We can see how successful we are in meeting goals, which content contributes to traffic, any performance issues, such as slow load time and difference across countries.
If I want to dig a little deeper, I can choose a second dimension, such as source, demographics, interests, etc to see how multiple factors determine performance.
I use multiple dashboards for different aspects of my client’s website.
I can even turn clients loose to set up their own dashboards or manipulate parameters on the existing ones to answer their own questions without having to reprogram. These can be done ad hoc or set up for inclusion in the dashboard moving forward.
Going beyond dashboards in BI
To gain true value from business intelligence, you need to move beyond simple correlation with your BI function and that requires someone who’s a subject matter expert, possibly paired with a BI engineer. Several experts say 70% of firms don’t have adequate data analytics capability to efficiently manage marketing. But, as challenging as it is to even get BI engineering right, stepping up to model building, which combines marketing concepts with data, is the stuff of only the top marketing firms.
You see, there are limitations and problems with using dashboards.
You can only view correlations between 2 variables
Correlation ISN’T causation. We call these spurious correlations when the variables correlated actually have no logic. The typical example of this is the correlation between the length of women’s skirts and the economy or the coincidence that led to an athlete doing things or wearing things for important competitions. Thus, shortening women’s skirts has NO effect on the economy.
Sometimes data is just plain wrong. For instance, if you’re trying to figure out who’s buying products in your store using loyalty card information to match characteristics of buyer with products, you get totally invalid data when I let a friend use my loyalty card or pick up items for the school bake sale.
Fixing these problems may prove impossible, but modeling helps provide more nuanced insights to guide decision-making.
What is modeling?
Modeling involves using established relationships among several variables or creating them based on theory.

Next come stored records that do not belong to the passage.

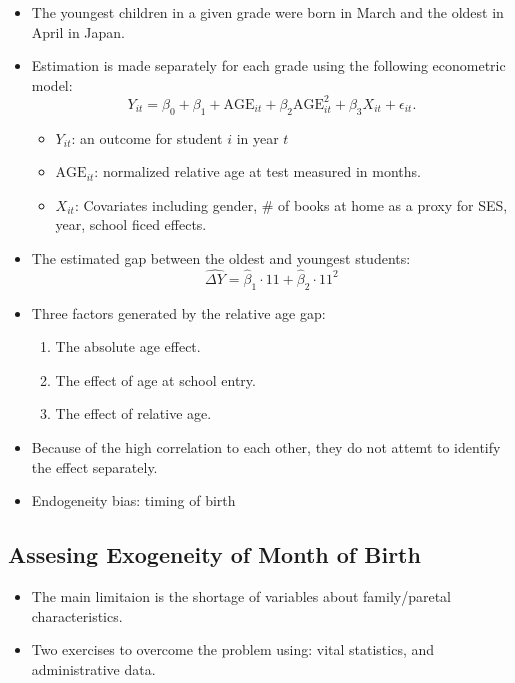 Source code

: \documentclass[../root]{subfiles}
\begin{document}
    \begin{itemize}
      \item The youngest children in a given grade were born in March and the oldest in April in Japan.
      \item Estimation is made separately for each grade using the following econometric model:
      \[
      Y_{it} = \beta_0 + \beta_1 + \text{AGE}_{it} + \beta_2 \text{AGE}_{it}^2 + \beta_3 X_{it} + \epsilon_{it}.
      \]
      \begin{itemize}
        \item $Y_{it}$: an outcome for student $i$ in year $t$
        \item $\text{AGE}_{it}$: normalized relative age at test measured in months.
        \item $X_{it}$: Covariates including gender, \# of books at home as a proxy for SES, year, school ficed effects.
      \end{itemize}
      \item The estimated gap between the oldest and youngest students:
      \[
      \hat{\Delta Y} = \hat{\beta}_1 \cdot 11 + \hat{\beta}_2 \cdot 11^2
      \]
      \item Three factors generated by the relative age gap:
      \begin{enumerate}
        \item The absolute age effect.
        \item The effect of age at school entry.
        \item The effect of relative age.
      \end{enumerate}
      \item Because of the high correlation to each other, they do not attemt to identify the effect separately.
      \item Endogeneity bias: timing of birth
    \end{itemize}

    \subsection{Assesing Exogeneity of Month of Birth}

    \begin{itemize}
      \item The main limitaion is the shortage of variables about family/paretal characteristics.
      \item Two exercises to overcome the problem using: vital statistics, and administrative data.
    \end{itemize}
\end{document}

Econometrics is one way of building models based on financial information. Some marketers used these as building blocks for marketing models. This sometimes creates a problem when you assume that a particular financial variable is a good surrogate for a behavioral or cognitive variable. For instance, assuming purchase implies preference for a brand isn’t always true. It may be that the brand is cheaper or readily available and preference will change if either changes.
Marketers are getting better at building their own models based on sound marketing theory. The problem is, these models aren’t making their way into the decisions made by practitioners. That’s sad.
For instance, I developed a model to explain why patients don’t follow the directions of their physicians and another to explain why it’s so hard for people to make changes they know are in their best interest, like losing weight. Neither of these models are used in practice today.
Building models
Big data really helps in building new marketing models based on a company or industry.
Instead of looking at how a single variable affects an outcome variable of interest, a firm can now look at a number of variables to determine how (or if) each one impacts the outcome variable. But, don’t just throw all your variables into a soup, hoping something will emerge as life emerged from the primordial soup. You’ll end up with too many spurious correlations or overshadowing an important variable by another (when 2 variables are correlated all the relationship is assigned to the first, which may not be a controllable variable).
This is why model building is part art and part science. You can start by using stepwise regression to build a model, but go beyond that to consider whether this is the BEST model. Are there non-linear relationships that you didn’t model? Are some variables in the model nonsense? Do variables you think SHOULD be in the model get excluded?